Слушали меня внимательно, отчим то и дело переглядывался с матерью, и я понял, что он одобряет мой развившийся ум. Осмелев, я принялся излагать свои новые взгляды на жизнь, почерпнутые у рыжего парня.

— Тс-с! — сказал отчим, а Никита Рой встал из-за стола и набросил крючок на дверь.

— Видали — от горшка два вершка, а берется старших учить! — Голос отчима звучал почти сердито. — Думаешь, без тебя цыгане не знают, за кем идти? Цыгане носом чуют, где правда!..

И приглушенным голосом отчим рассказал, как табор нашего дальнего родича Гурьяна приютил и выходил раненого комиссара, которого преследовала банда атамана Груды. Олеся, дочь Гурьяна, песнями и плясками занимала бандитов Груды, пока Гурьян обряжал в дорогу, а затем и вывез из табора раненого комиссара на коне, с копытами, обернутыми тряпками.

Было далеко за полночь, когда наш разговор иссяк; всем хотелось спать, мне глаза будто клеем обмазало, но меня не отпустили, пока я не сыграл на цимбалах…

Так началась моя жизнь под родительским кровом. Неспокойно было в Балабанове. Чуть не каждый день менялась власть: то белые, то красные, то зеленые, то гайдамаки. Я знал только, что красные — это хорошо, а все остальные цвета не годятся. Просыпаясь поутру, люди спрашивали друг друга: «Какая у нас сегодня власть?» Случалось, что власти и вовсе не было; тогда вперед вылезали кулаки со своими подголосками и какие-то захожие горлопаны, которые на словах были против всех и вся, а на деле держали руку кулаков. Эту власть почему-то называли серо-буро-малиновой.

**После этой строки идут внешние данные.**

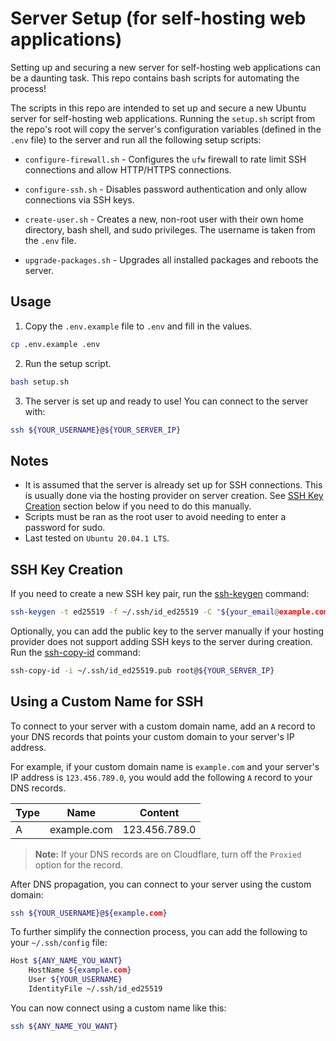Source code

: # Server Setup (for self-hosting web applications)

Setting up and securing a new server for self-hosting web applications can be a daunting task. This repo contains bash scripts for automating the process!

The scripts in this repo are intended to set up and secure a new Ubuntu server for self-hosting web applications. Running the `setup.sh` script from the repo's root will copy the server's configuration variables (defined in the `.env` file) to the server and run all the following setup scripts:

- `configure-firewall.sh` - Configures the `ufw` firewall to rate limit SSH connections and allow HTTP/HTTPS connections.

- `configure-ssh.sh` - Disables password authentication and only allow connections via SSH keys.

- `create-user.sh` - Creates a new, non-root user with their own home directory, bash shell, and sudo privileges. The username is taken from the `.env` file.

- `upgrade-packages.sh` - Upgrades all installed packages and reboots the server.

## Usage

1. Copy the `.env.example` file to `.env` and fill in the values.

```sh
cp .env.example .env
```

2. Run the setup script.

```sh
bash setup.sh
```

3. The server is set up and ready to use! You can connect to the server with:

```sh
ssh ${YOUR_USERNAME}@${YOUR_SERVER_IP}
```

## Notes

- It is assumed that the server is already set up for SSH connections. This is usually done via the hosting provider on server creation. See [SSH Key Creation](#ssh-key-creation) section below if you need to do this manually.
- Scripts must be ran as the root user to avoid needing to enter a password for sudo.
- Last tested on `Ubuntu 20.04.1 LTS`.

## SSH Key Creation

If you need to create a new SSH key pair, run the [ssh-keygen](https://www.ssh.com/academy/ssh/keygen) command:

```sh
ssh-keygen -t ed25519 -f ~/.ssh/id_ed25519 -C "${your_email@example.com}"
```

Optionally, you can add the public key to the server manually if your hosting provider does not support adding SSH keys to the server during creation. Run the [ssh-copy-id](https://www.ssh.com/academy/ssh/copy-id) command:

```sh
ssh-copy-id -i ~/.ssh/id_ed25519.pub root@${YOUR_SERVER_IP}
```

## Using a Custom Name for SSH

To connect to your server with a custom domain name, add an `A` record to your DNS records that points your custom domain to your server's IP address.

For example, if your custom domain name is `example.com` and your server's IP address is `123.456.789.0`, you would add the following `A` record to your DNS records.

| Type | Name        | Content       |
| ---- | ----------- | ------------- |
| A    | example.com | 123.456.789.0 |

> **Note:** If your DNS records are on Cloudflare, turn off the `Proxied` option for the record.

After DNS propagation, you can connect to your server using the custom domain:

```sh
ssh ${YOUR_USERNAME}@${example.com}
```

To further simplify the connection process, you can add the following to your `~/.ssh/config` file:

```sh
Host ${ANY_NAME_YOU_WANT}
    HostName ${example.com}
    User ${YOUR_USERNAME}
    IdentityFile ~/.ssh/id_ed25519
```

You can now connect using a custom name like this:

```sh
ssh ${ANY_NAME_YOU_WANT}
```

Но кто бы ни верховодил у нас в Балабанове, отчим знай себе тачал сапоги. Он уже давно сменил ремесло лудильщика на более выгодное ремесло сапожника. По голодному времени в посуде нужды не было, а ноги всегда нуждаются в обувке — вот отчим и ладил заплату на заплату на чоботы, сапоги, ботинки. Мастерству его обучил наш хозяин, у которого он считался подручным, хоть и делал за него чуть не всю работу. Разве однорукому управиться? Никита Рой честно делился с отчимом, и наша маленькая семья кое-как перебивалась. Мои цимбалы тоже давали приварок к семейным щам — впрочем, небольшой: людям было не до песен.

Однажды, примерно год спустя после моего возвращения домой, мы увидели на улице, против нашего дома, двух солдат. Они расспрашивали встречную женщину, где тут живет сапожник. Женщина указала на нашу избу.

Солдаты взошли на крыльцо, постучались, переступили через порог и так сказали отчиму:

— Братик дорогой! Не найдется ли у тебя каких опорок? Вишь, колеса наши совсем развалились.

— А вы кто будете? — осторожно спросил отчим, оглядывая их худые сапоги с отставшими подметками, подвязанными бечевой.

— Красноармейцы мы будем, — ответил один из солдат.

— Красные конники? — вырвалось у меня.

— Пешие мы, — ответил другой солдат и указал на свои сапоги.

Отчим задумался. Власть у нас в ту пору была серо-буро-малиновая, и он, верно, смекал, не навлечет ли какой беды на нашу семью, если поможет красноармейцам.

— Помоги, браток, сделай милость! — сказал первый солдат. — Раненые мы, с лазарета, часть свою нагоняем. А разве в этих нагонишь? — Он поднял ногу: из-под отставшей подметки виднелась окровавленная ступня.

— Нет, — сказал отчим, — не буду я чинить вашу обувь.

Красноармейцы переглянулись и вздохнули; у меня что-то сжалось в горле.

— Эти сапоги нельзя чинить, — продолжал отчим. — Я починю их, а завтра они снова развалятся. Кожа сопрела, а раз кожа сопрела, самый лучший мастер ничего не поделает…

Отчим нагнулся и, упершись ладонью в подъем, сиял сапог, затем другой.

— Видите, сапоги старые, а крепкие. Они еще три года послужат, если их часто смазывать, потому — кожа хорошая. На, держи! — И он протянул сапоги солдату с окровавленной ступней.